Starting with the Cuckoo flower

Blogs like gardens evolve. Some mature, while others go off in different directions with new ideas. I’m gardener that is always moving plants around and changing things in my garden.

The Cuckoo flower Cardamine pratensis

When it comes to my blog the story is not much different. After 4½ years of garden watch blogging I don’t want to become too repetitive with seasonal stuff and bore the socks of regular visitors. I’ve been pondering on a different approach for this season.
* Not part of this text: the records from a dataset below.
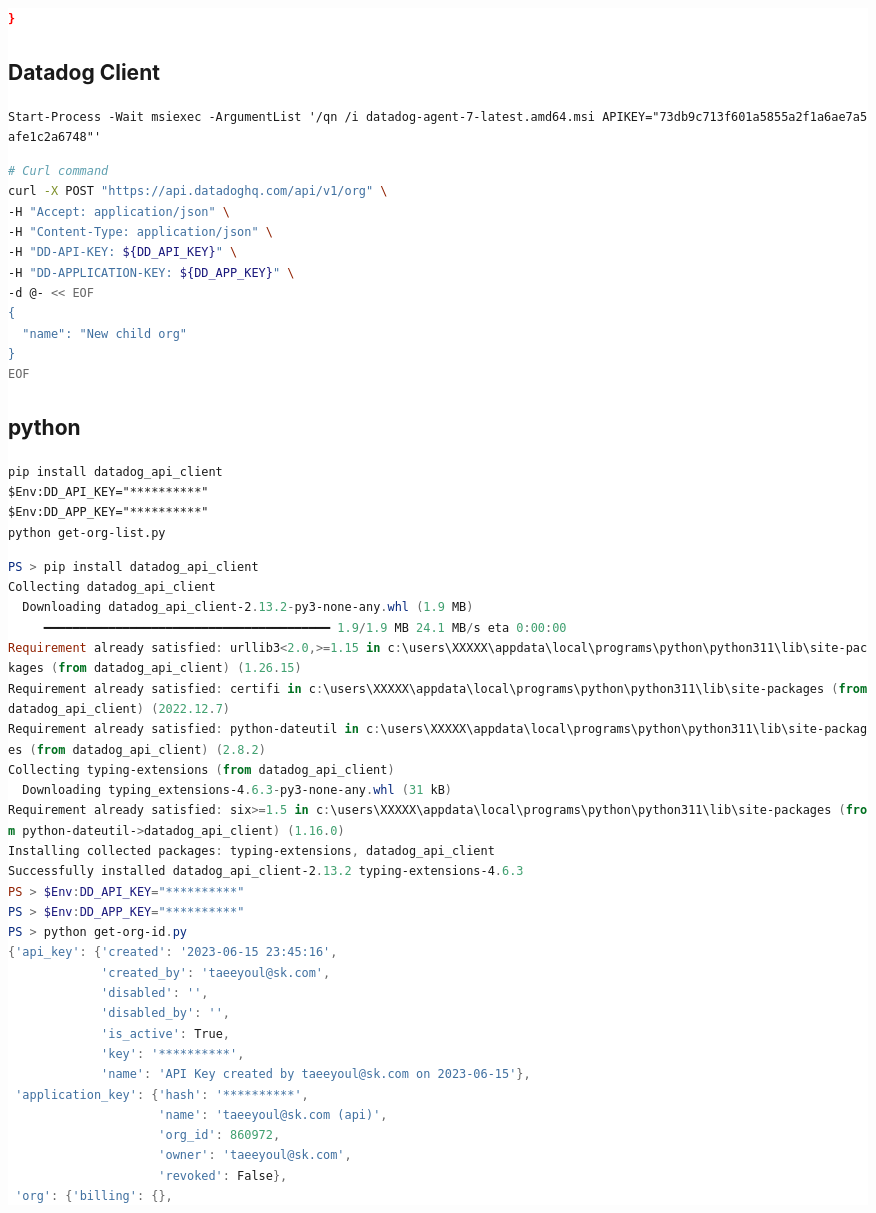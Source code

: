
 ```json
}
```

## Datadog Client
```
Start-Process -Wait msiexec -ArgumentList '/qn /i datadog-agent-7-latest.amd64.msi APIKEY="73db9c713f601a5855a2f1a6ae7a5afe1c2a6748"'
```

```bash
# Curl command
curl -X POST "https://api.datadoghq.com/api/v1/org" \
-H "Accept: application/json" \
-H "Content-Type: application/json" \
-H "DD-API-KEY: ${DD_API_KEY}" \
-H "DD-APPLICATION-KEY: ${DD_APP_KEY}" \
-d @- << EOF
{
  "name": "New child org"
}
EOF
```

## python
```
pip install datadog_api_client
$Env:DD_API_KEY="**********"
$Env:DD_APP_KEY="**********"
python get-org-list.py
```

```powershell
PS > pip install datadog_api_client
Collecting datadog_api_client
  Downloading datadog_api_client-2.13.2-py3-none-any.whl (1.9 MB)
     ━━━━━━━━━━━━━━━━━━━━━━━━━━━━━━━━━━━━━━━━ 1.9/1.9 MB 24.1 MB/s eta 0:00:00
Requirement already satisfied: urllib3<2.0,>=1.15 in c:\users\XXXXX\appdata\local\programs\python\python311\lib\site-packages (from datadog_api_client) (1.26.15)
Requirement already satisfied: certifi in c:\users\XXXXX\appdata\local\programs\python\python311\lib\site-packages (from datadog_api_client) (2022.12.7)
Requirement already satisfied: python-dateutil in c:\users\XXXXX\appdata\local\programs\python\python311\lib\site-packages (from datadog_api_client) (2.8.2)
Collecting typing-extensions (from datadog_api_client)
  Downloading typing_extensions-4.6.3-py3-none-any.whl (31 kB)
Requirement already satisfied: six>=1.5 in c:\users\XXXXX\appdata\local\programs\python\python311\lib\site-packages (from python-dateutil->datadog_api_client) (1.16.0)
Installing collected packages: typing-extensions, datadog_api_client
Successfully installed datadog_api_client-2.13.2 typing-extensions-4.6.3
PS > $Env:DD_API_KEY="**********"
PS > $Env:DD_APP_KEY="**********"
PS > python get-org-id.py
{'api_key': {'created': '2023-06-15 23:45:16',
             'created_by': 'taeeyoul@sk.com',
             'disabled': '',
             'disabled_by': '',
             'is_active': True,
             'key': '**********',
             'name': 'API Key created by taeeyoul@sk.com on 2023-06-15'},
 'application_key': {'hash': '**********',
                     'name': 'taeeyoul@sk.com (api)',
                     'org_id': 860972,
                     'owner': 'taeeyoul@sk.com',
                     'revoked': False},
 'org': {'billing': {},
```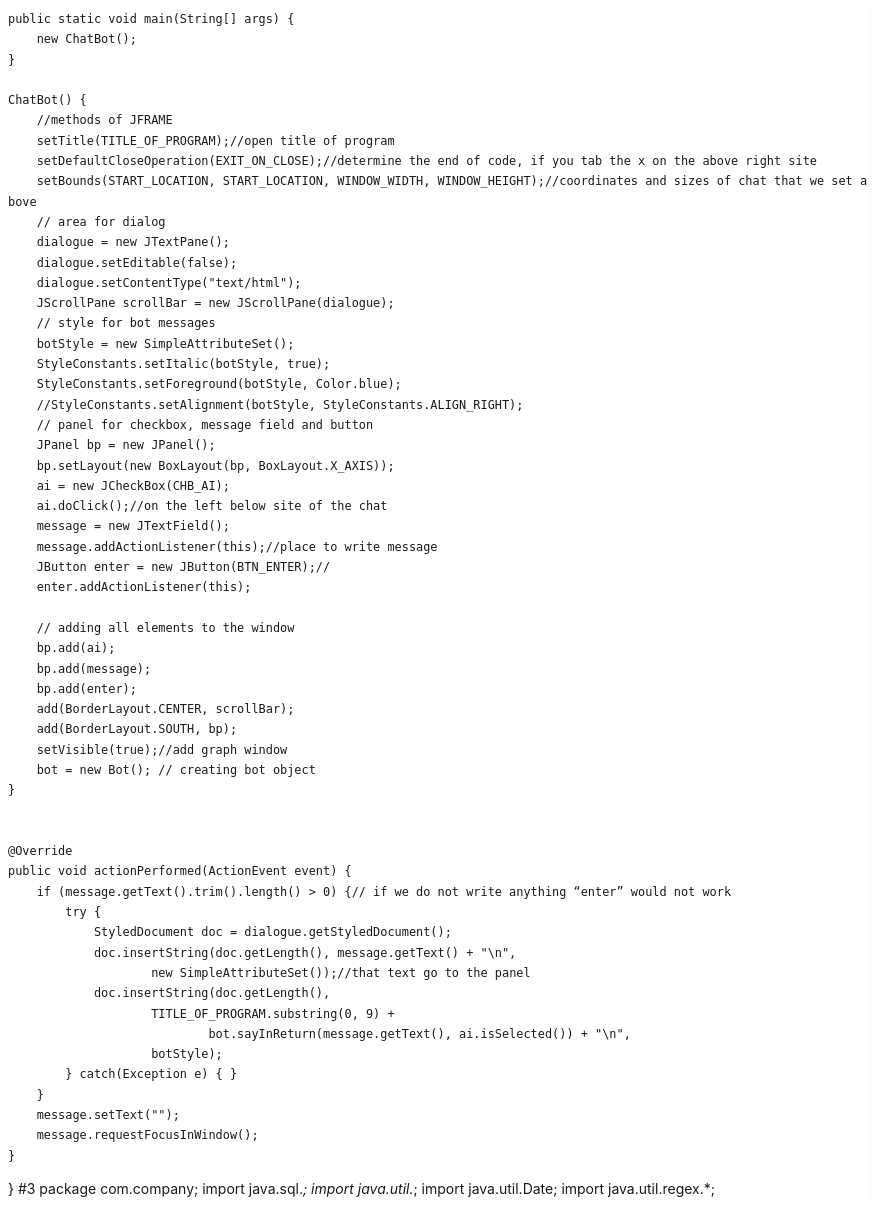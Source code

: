     public static void main(String[] args) {
        new ChatBot();
    }

    ChatBot() {
        //methods of JFRAME
        setTitle(TITLE_OF_PROGRAM);//open title of program
        setDefaultCloseOperation(EXIT_ON_CLOSE);//determine the end of code, if you tab the x on the above right site
        setBounds(START_LOCATION, START_LOCATION, WINDOW_WIDTH, WINDOW_HEIGHT);//coordinates and sizes of chat that we set above
        // area for dialog
        dialogue = new JTextPane();
        dialogue.setEditable(false);
        dialogue.setContentType("text/html");
        JScrollPane scrollBar = new JScrollPane(dialogue);
        // style for bot messages
        botStyle = new SimpleAttributeSet();
        StyleConstants.setItalic(botStyle, true);
        StyleConstants.setForeground(botStyle, Color.blue);
        //StyleConstants.setAlignment(botStyle, StyleConstants.ALIGN_RIGHT);
        // panel for checkbox, message field and button
        JPanel bp = new JPanel();
        bp.setLayout(new BoxLayout(bp, BoxLayout.X_AXIS));
        ai = new JCheckBox(CHB_AI);
        ai.doClick();//on the left below site of the chat
        message = new JTextField();
        message.addActionListener(this);//place to write message
        JButton enter = new JButton(BTN_ENTER);//
        enter.addActionListener(this);

        // adding all elements to the window
        bp.add(ai);
        bp.add(message);
        bp.add(enter);
        add(BorderLayout.CENTER, scrollBar);
        add(BorderLayout.SOUTH, bp);
        setVisible(true);//add graph window
        bot = new Bot(); // creating bot object
    }


    @Override
    public void actionPerformed(ActionEvent event) {
        if (message.getText().trim().length() > 0) {// if we do not write anything “enter” would not work
            try {
                StyledDocument doc = dialogue.getStyledDocument();
                doc.insertString(doc.getLength(), message.getText() + "\n",
                        new SimpleAttributeSet());//that text go to the panel
                doc.insertString(doc.getLength(),
                        TITLE_OF_PROGRAM.substring(0, 9) +
                                bot.sayInReturn(message.getText(), ai.isSelected()) + "\n",
                        botStyle);
            } catch(Exception e) { }
        }
        message.setText("");
        message.requestFocusInWindow();
    }
}
#3
package com.company;
import java.sql.*;
import java.util.*;
import java.util.Date;
import java.util.regex.*;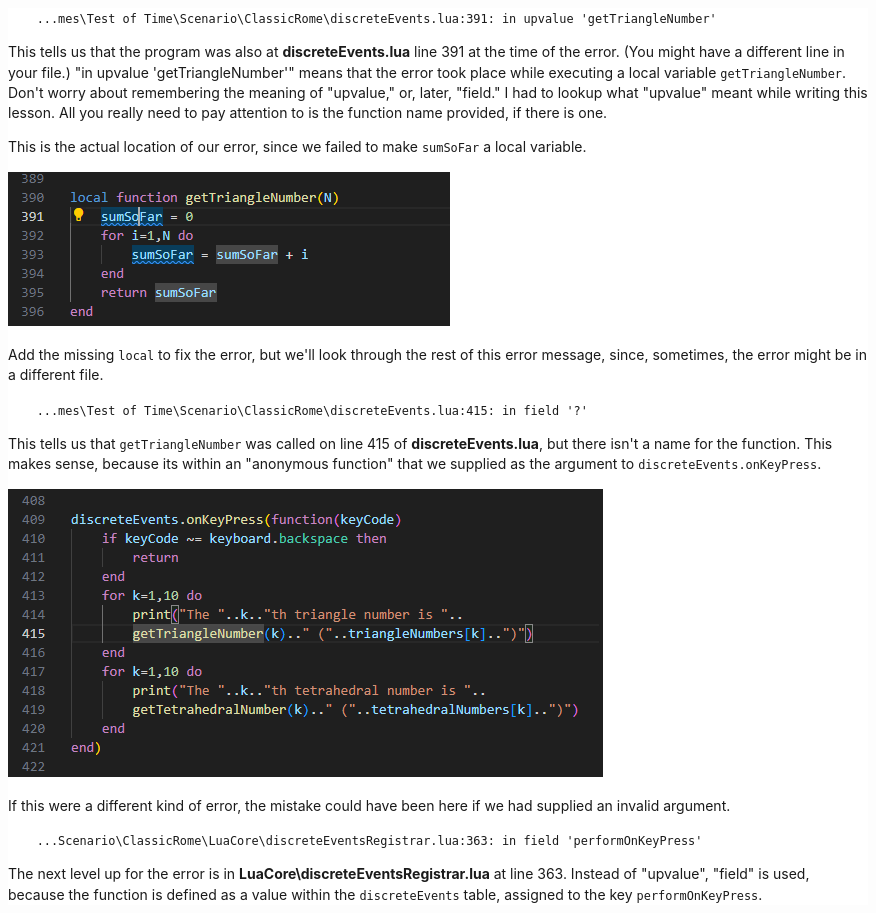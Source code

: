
 ```
	...mes\Test of Time\Scenario\ClassicRome\discreteEvents.lua:391: in upvalue 'getTriangleNumber'
```
This tells us that the program was also at **discreteEvents.lua** line 391 at the time of the error.  (You might have a different line in your file.)  "in upvalue 'getTriangleNumber'" means that the error took place while executing a local variable `getTriangleNumber`.  Don't worry about remembering the meaning of "upvalue," or, later, "field." I had to lookup what "upvalue" meant while writing this lesson.  All you really need to pay attention to is the function name provided, if there is one.

This is the actual location of our error, since we failed to make `sumSoFar` a local variable.

![line 391](06_lesson_images/line-391.png)

Add the missing `local` to fix the error, but we'll look through the rest of this error message, since, sometimes, the error might be in a different file.


```
	...mes\Test of Time\Scenario\ClassicRome\discreteEvents.lua:415: in field '?'
```
This tells us that `getTriangleNumber` was called on line 415 of **discreteEvents.lua**, but there isn't a name for the function.  This makes sense, because its within an "anonymous function" that we supplied as the argument to `discreteEvents.onKeyPress`.

![line 415](06_lesson_images/tetrahedron-error-line-415.png)

If this were a different kind of error, the mistake could have been here if we had supplied an invalid argument.

```
	...Scenario\ClassicRome\LuaCore\discreteEventsRegistrar.lua:363: in field 'performOnKeyPress'
```
The next level up for the error is in **LuaCore\discreteEventsRegistrar.lua** at line 363.  Instead of "upvalue", "field" is used, because the function is defined as a value within the `discreteEvents` table, assigned to the key `performOnKeyPress`.
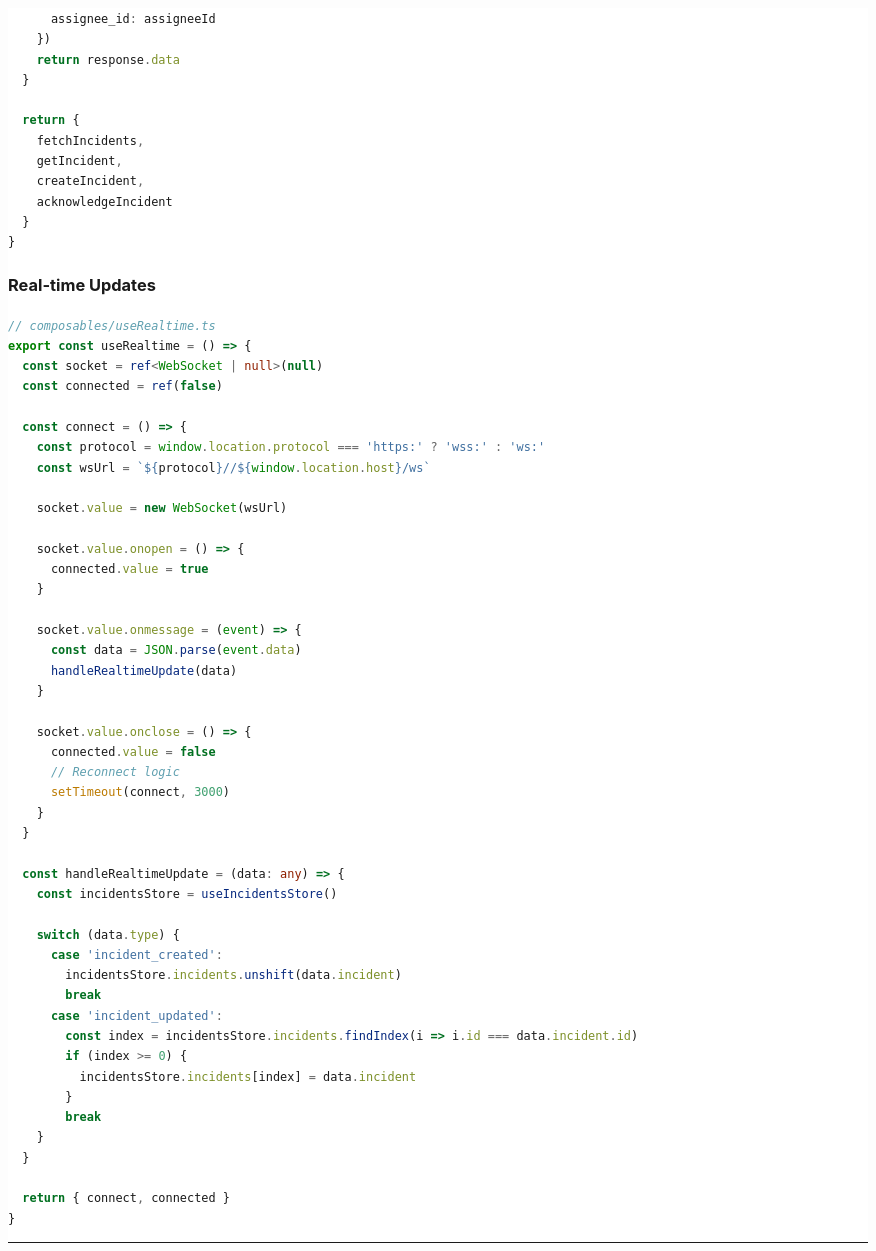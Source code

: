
 ```typescript
      assignee_id: assigneeId
    })
    return response.data
  }
  
  return {
    fetchIncidents,
    getIncident,
    createIncident,
    acknowledgeIncident
  }
}
```

### Real-time Updates
```typescript
// composables/useRealtime.ts
export const useRealtime = () => {
  const socket = ref<WebSocket | null>(null)
  const connected = ref(false)
  
  const connect = () => {
    const protocol = window.location.protocol === 'https:' ? 'wss:' : 'ws:'
    const wsUrl = `${protocol}//${window.location.host}/ws`
    
    socket.value = new WebSocket(wsUrl)
    
    socket.value.onopen = () => {
      connected.value = true
    }
    
    socket.value.onmessage = (event) => {
      const data = JSON.parse(event.data)
      handleRealtimeUpdate(data)
    }
    
    socket.value.onclose = () => {
      connected.value = false
      // Reconnect logic
      setTimeout(connect, 3000)
    }
  }
  
  const handleRealtimeUpdate = (data: any) => {
    const incidentsStore = useIncidentsStore()
    
    switch (data.type) {
      case 'incident_created':
        incidentsStore.incidents.unshift(data.incident)
        break
      case 'incident_updated':
        const index = incidentsStore.incidents.findIndex(i => i.id === data.incident.id)
        if (index >= 0) {
          incidentsStore.incidents[index] = data.incident
        }
        break
    }
  }
  
  return { connect, connected }
}
```

---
Past gardening years has seen propagation/seed sowing of one plant/colour and have this trickle all through my garden. It is fun to do and the effect in a small garden is very pleasing – to me anyway 😉

Trickling a theme through my blog for this season might be a fun way to go too. For 2011, I am looking at adding more wild flowers to my garden. This in turn will bring a trickle of bees, butterflies and insects which is good news for everyone 🙂

Cuckoo flower introduced to my lawn planting first

Cuckoo flower recently planted in pockets down grass slope

Cuckoo flower strip begins. Native primroses nearby too.

A year ago before the grass was sown

The strong curved shaping beneath the grass.
No plants growing on this face.

So, just ahead of Garden Blogger’s Bloom Day tomorrow I’d like to celebrate the modest Cuckoo flower/Ladys Smock. As a child growing up in a small village I remember collecting bunches of this flower for my Mum. Wild flowers are protected now so no posies of the cuckoo flowers for Mums anymore.

The cuckoo plants shown above were bought in pots from a garden centre and I’m hoping I’ll be able to collect seed from them this year to spread them around my garden. With a lovely twist to this story… my daughter bought me these plants for Mother’s Day 🙂

The big question now is… did you pick flowers for your Mum as a child and which ones do you remember fondly of now?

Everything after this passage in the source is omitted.